Internalization of ExtHD was slightly sensitive to chondroitinase ABC (ChABC) treatment (Fig. 2b). By contrast, heparinase II (HepII) treatment decreased protein internalization by 50%. Combining HepII and ChABC treatments further decreased ExtHD internalization only by 10%. Finally, when cells were treated with mixed heparinases I–III, ExtHD internalization efficacy dramatically dropped to 15% compared to untreated cells, down to levels similar to the ones measured in GAG-deficient cells.

Altogether, the presence of the 17-amino acid extension rich in basic residues that precedes the homeodomain strongly stimulates ExtHD internalization provided that HS are present at the cell-surface, while the GAG-dependence of HD internalization appears less pronounced. The importance of the 17-amino acid extension for ExtHD internalization was confirmed with the SH-SY5Y neuronal cell line that contains similar content of cell-surface HS and CS30. As in CHO-K1, ExtHD indeed internalized ~4-fold better than HD in SH-SY5Y cells, and its internalization decreased ~3-fold with heparinase treatment of the cells (Supplementary Fig. 16). It should be noted that although our MALDI-TOF-based internalization assay could not be applied to the full-length En2 protein (see details in the Methods section), the ability of this protein to internalize into CHO-K1 cells was however evidenced qualitatively by fluorescence imaging obtained by confocal microscopy (carboxyfluorescein-labeled full-length En2 is visualized inside cells in images of Supplementary Fig. 19a, b).

ExtHD recognizes only highly sulfated HS motifs

At the cell surface, HS is a heterogeneous linear polymer that contains highly sulfated regions (so-called S-domains) interspersed with less sulfated and non-sulfated ones31,32. To identify if specific structures within HS were responsible for protein binding, we performed a microarray analysis to probe the interaction of ExtHD with 52 structurally defined HS oligosaccharides of different lengths (from 5-mer to 18-mer) and sulfation patterns (Supplementary Fig. 1). As shown in Supplementary Figs. 2 and 3, the oligosaccharides that bind the more efficiently ExtHD are the 12-mer compounds 18 and 19, which have the greatest number of sulfates and the highest charge densities (i.e., number of sulfates per disaccharide unit).

Notable is the presence of two fully sulfated disaccharide units (N-, 2-O, 3-O and 6-O sulfation) in compound 18 and one in compound 19. A significant fluorescent signal was also observed for the 12-mer compound 22 that contains 4 trisulfated disaccharide units lacking 3-O sulfation. By contrast, the 12-mer compounds containing only one or two sulfate groups per disaccharide unit (compounds 23 to 25) did not yield significant signals, regardless of sulfate distribution. Investigating oligosaccharide length, only low-intensity signals were observed for the sulfated compounds of the 6-, 7- and 9-mer series, including the highly sulfated compound 16 (6-mer, 8 sulfates), indicating that ExtHD better recognizes longer HS fragments (≥12 saccharide residues), which is supported by the significant fluorescence signal recorded for compound 27 (Supplementary Fig. 3).
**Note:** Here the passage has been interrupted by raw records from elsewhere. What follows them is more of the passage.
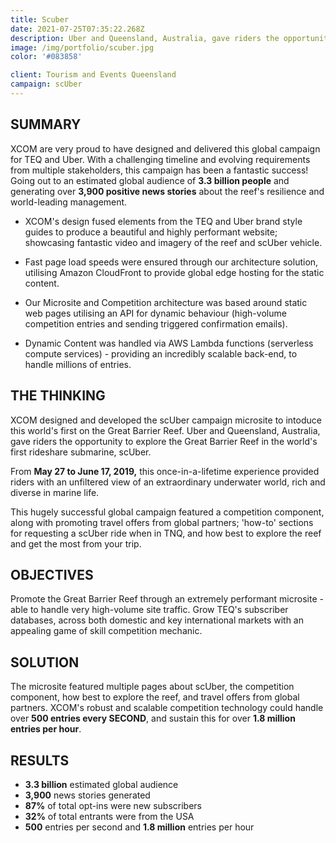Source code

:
 ```yaml
---
title: Scuber
date: 2021-07-25T07:35:22.268Z
description: Uber and Queensland, Australia, gave riders the opportunity to explore the Great Barrier Reef in the world's first rideshare submarine, scUber.
image: /img/portfolio/scuber.jpg
color: '#083858'

client: Tourism and Events Queensland
campaign: scUber
---
```


## SUMMARY

XCOM are very proud to have designed and delivered this global campaign for TEQ and Uber. With a challenging timeline and evolving requirements from multiple stakeholders, this campaign has been a fantastic success! Going out to an estimated global audience of **3.3 billion people** and generating over **3,900 positive news stories** about the reef's resilience and world-leading management.

- XCOM's design fused elements from the TEQ and Uber brand style guides to produce a beautiful and highly performant website; showcasing fantastic video and imagery of the reef and scUber vehicle.

- Fast page load speeds were ensured through our architecture solution, utilising Amazon CloudFront to provide global edge hosting for the static content.

- Our Microsite and Competition architecture was based around static web pages utilising an API for dynamic behaviour (high-volume competition entries and sending triggered confirmation emails).

- Dynamic Content was handled via AWS Lambda functions (serverless compute services) - providing an incredibly scalable back-end, to handle millions of entries.

## THE THINKING

XCOM designed and developed the scUber campaign microsite to intoduce this world's first on the Great Barrier Reef. Uber and Queensland, Australia, gave riders the opportunity to explore the Great Barrier Reef in the world's first rideshare submarine, scUber.

From **May 27 to June 17, 2019,** this once-in-a-lifetime experience provided riders with an unfiltered view of an extraordinary underwater world, rich and diverse in marine life.

This hugely successful global campaign featured a competition component, along with promoting travel offers from global partners; 'how-to' sections for requesting a scUber ride when in TNQ, and how best to explore the reef and get the most from your trip.

## OBJECTIVES

Promote the Great Barrier Reef through an extremely performant microsite - able to handle very high-volume site traffic. Grow TEQ's subscriber databases, across both domestic and key international markets with an appealing game of skill competition mechanic.

## SOLUTION

The microsite featured multiple pages about scUber, the competition component, how best to explore the reef, and travel offers from global partners. XCOM's robust and scalable competition technology could handle over **500 entries every SECOND**, and sustain this for over **1.8 million entries per hour**.

## RESULTS

- **3.3 billion** estimated global audience
- **3,900** news stories generated
- **87%** of total opt-ins were new subscribers
- **32%** of total entrants were from the USA
- **500** entries per second and **1.8 million** entries per hour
Overall, this screening profile shows that ExtHD binds selectively to long and highly charged HS, with a strong preference for trisulfated and tetrasulfated disaccharide units.

Soluble HI discriminates the two internalization modes of ExtHD

To further characterize the role of HS in ExtHD internalization, the effect of exogenous heparin addition was analyzed on ExtHD internalization. The pharmaceutical heparin used in this study is a highly sulfated polymer of ~12 kDa, mostly composed of trisulfated GlcNS,6S–IdoA2S which is found in N-sulfated domains of HS33,34 and is reported as a key structure for protein recognition35. Heparin exhibited bimodal concentration-dependent effects at 37 °C, either promoting or inhibiting ExtHD internalization (Fig. 2c). At concentrations lower than 25 µg/mL (protein/heparin molar ratio >3), heparin increased intracellular ExtHD up to 5-fold while concentrations above 50 µg/mL (protein/heparin molar ratio <2) resulted in a substantial decrease of ExtHD internalization, almost to complete inhibition at 100 µg/mL. Interestingly, analysis by dynamic light scattering (DLS) of the mixed heparin/ExtHD solutions (Supplementary Fig. 4) revealed the formation of aggregated species (up to 40%) of µm size at low heparin concentration (10 µg/mL), but neither with the protein alone nor when heparin and ExtHD were in stoichiometric quantities. In contrast, we did not observe aggregated species with the heparin fragment dp20 (Supplementary Fig. 4) and concomitantly did not measure any increase in ExtHD internalization in the presence of dp20, in contrast to heparin (Supplementary Fig. 18). Since the formation of GAG/protein aggregates was previously shown to promote endocytosis of Penetratin-like CPPs13,14,36, we analyzed the effect of decreasing temperature on ExtHD internalization efficacy in CHO-K1 cells.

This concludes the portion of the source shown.